Retirada em massa no Triângulo Mineiro e Alto Paranaíba
No Triângulo Mineiro e Alto Paranaíba, a cidade de Patos de Minas lidera a lista de remoções, com 39 aparelhos a serem retirados. Outras localidades da região também terão seus orelhões removidos, conforme detalhado abaixo:
- Araguari: nenhum
- Araxá: nenhum
- Ituiutaba: 6 aparelhos
- João Pinheiro: 11 aparelhos
- Patrocínio: 1 aparelho
- Paracatu: 12 aparelhos
- Prata: 5 aparelhos
- Tupaciguara: 4 aparelhos
Todos os aparelhos devem ser completamente removidos até o ano de 2028, marcando o fim de uma era na infraestrutura de telecomunicações do país.
Obsolecência e fim das concessões
Os orelhões, que já foram quase indispensáveis no passado, tornaram-se praticamente obsoletos com a massiva popularização dos celulares. A retirada começa agora devido ao término, no ano passado, das concessões do serviço de telefonia fixa das cinco empresas responsáveis pelos aparelhos: Algar, Claro, Oi, Sercomtel e Telefônica.
Com o fim dos contratos, essas empresas deixam de ter a obrigação legal de manter a infraestrutura de telefones públicos. A extinção não será imediata em todos os locais; em janeiro, inicia-se a remoção em massa de carcaças e aparelhos desativados. Os orelhões só serão mantidos em cidades onde não há rede de celular disponível, e apenas até 2028.
Declínio gradual e investimentos em novas tecnologias
O processo de retirada já vinha ocorrendo nos últimos anos. Dados da Anatel revelam que, em 2020, o Brasil ainda contava com cerca de 202 mil orelhões nas ruas, um número que caiu drasticamente para os atuais 38 mil. Como contrapartida pela desativação, a Anatel determinou que as empresas devem redirecionar seus recursos para investimentos em redes de banda larga e telefonia móvel, tecnologias que hoje dominam a comunicação no país.
Segundo informações da agência, mais de 33 mil orelhões estão ativos atualmente, enquanto cerca de 4 mil estão em manutenção. Isso reflete a transição para um cenário digital, onde a conectividade móvel se tornou prioritária.
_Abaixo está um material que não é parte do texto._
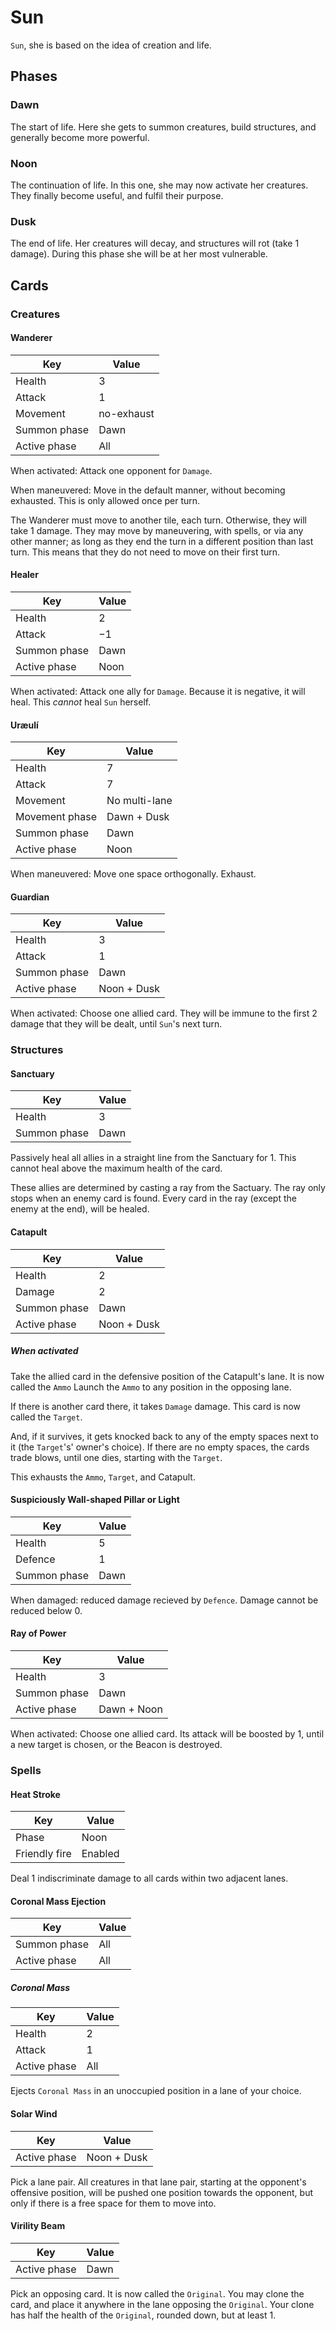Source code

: # Sun

`Sun`, she is based on the idea of creation and life.

## Phases

### Dawn

The start of life.
Here she gets to summon creatures, build structures,
and generally become more powerful.

### Noon

The continuation of life.
In this one, she may now activate her creatures.
They finally become useful, and fulfil their purpose.

### Dusk

The end of life.
Her creatures will decay, and structures will rot (take $1$ damage).
During this phase she will be at her most vulnerable.

## Cards

### Creatures

#### Wanderer

| Key          | Value      |
| ------------ | ---------- |
| Health       | $3$        |
| Attack       | $1$        |
| Movement     | no-exhaust |
| Summon phase | Dawn       |
| Active phase | All        |

When activated: Attack one opponent for `Damage`.

When maneuvered: Move in the default manner, without becoming exhausted.
This is only allowed once per turn.

The Wanderer must move to another tile, each turn.
Otherwise, they will take $1$ damage.
They may move by maneuvering, with spells, or via any other manner;
as long as they end the turn in a different position than last turn.
This means that they do not need to move on their first turn.

#### Healer

| Key          | Value |
| ------------ | ----- |
| Health       | $2$   |
| Attack       | $-1$  |
| Summon phase | Dawn  |
| Active phase | Noon  |

When activated: Attack one ally for `Damage`.
Because it is negative, it will heal.
This _cannot_ heal `Sun` herself.

#### Uræulí

| Key            | Value         |
| -------------- | ------------- |
| Health         | $7$           |
| Attack         | $7$           |
| Movement       | No multi-lane |
| Movement phase | Dawn + Dusk   |
| Summon phase   | Dawn          |
| Active phase   | Noon          |

When maneuvered: Move one space orthogonally. Exhaust.

#### Guardian

| Key          | Value       |
| ------------ | ----------- |
| Health       | $3$         |
| Attack       | $1$         |
| Summon phase | Dawn        |
| Active phase | Noon + Dusk |

When activated: Choose one allied card.
They will be immune to the first $2$ damage that they will be dealt, until `Sun`'s next turn.

### Structures

#### Sanctuary

| Key          | Value |
| ------------ | ----- |
| Health       | $3$   |
| Summon phase | Dawn  |

Passively heal all allies in a straight line from the Sanctuary for $1$.
This cannot heal above the maximum health of the card.

These allies are determined by casting a ray from the Sactuary.
The ray only stops when an enemy card is found.
Every card in the ray (except the enemy at the end), will be healed.

#### Catapult

| Key          | Value       |
| ------------ | ----------- |
| Health       | $2$         |
| Damage       | $2$         |
| Summon phase | Dawn        |
| Active phase | Noon + Dusk |

##### When activated

Take the allied card in the defensive position of the Catapult's lane.
It is now called the `Ammo`
Launch the `Ammo` to any position in the opposing lane.

If there is another card there, it takes `Damage` damage.
This card is now called the `Target`.

And, if it survives, it gets knocked back to any of the empty spaces next to it
(the `Target`'s' owner's choice).
If there are no empty spaces, the cards trade blows, until one dies,
starting with the `Target`.

This exhausts the `Ammo`, `Target`, and Catapult.

#### Suspiciously Wall-shaped Pillar or Light

| Key          | Value |
| ------------ | ----- |
| Health       | $5$   |
| Defence      | $1$   |
| Summon phase | Dawn  |

When damaged: reduced damage recieved by `Defence`.
Damage cannot be reduced below $0$.

#### Ray of Power

| Key          | Value       |
| ------------ | ----------- |
| Health       | $3$         |
| Summon phase | Dawn        |
| Active phase | Dawn + Noon |

When activated: Choose one allied card.
Its attack will be boosted by $1$, until a new target is chosen, or the Beacon is destroyed.

### Spells

#### Heat Stroke

| Key           | Value   |
| ------------- | ------- |
| Phase         | Noon    |
| Friendly fire | Enabled |

Deal $1$ indiscriminate damage to all cards within two adjacent lanes.

#### Coronal Mass Ejection

| Key          | Value |
| ------------ | ----- |
| Summon phase | All   |
| Active phase | All   |

##### Coronal Mass

| Key          | Value |
| ------------ | ----- |
| Health       | $2$   |
| Attack       | $1$   |
| Active phase | All   |

Ejects `Coronal Mass` in an unoccupied position in a lane of your choice.

#### Solar Wind

| Key          | Value       |
| ------------ | ----------- |
| Active phase | Noon + Dusk |

Pick a lane pair. All creatures in that lane pair, starting at the opponent's offensive position,
will be pushed one position towards the opponent,
but only if there is a free space for them to move into.

#### Virility Beam

| Key          | Value |
| ------------ | ----- |
| Active phase | Dawn  |

Pick an opposing card. It is now called the `Original`.
You may clone the card, and place it anywhere in the lane opposing the `Original`.
Your clone has half the health of the `Original`, rounded down, but at least $1$.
História e legado do orelhão
O orelhão surgiu em 1971, criado pela talentosa arquiteta sino-brasileira Chu Ming Silveira. Inicialmente, ele era conhecido por outros nomes, como Chu I e Tulipa. Embora cabines telefônicas existissem em outros países, a criação de Silveira se tornou icônica devido ao seu design único, que foi reproduzido em nações como Peru, Angola, Moçambique e China.
Além de sua estética distintiva, o formato do orelhão tinha uma justificativa funcional importante: a qualidade acústica. O som entrava na cabine e era projetado para fora, o que diminuía o ruído durante as ligações e protegia quem falava do barulho externo. Esse design inovador ajudou a consolidar o orelhão como um símbolo nacional, lembrado com carinho por muitas gerações.
Com a retirada em andamento, resta pouco tempo para que os brasileiros possam ver esses marcos históricos nas ruas. A medida da Anatel sinaliza um avanço tecnológico inevitável, mas também marca o fim de uma época que moldou a comunicação no país.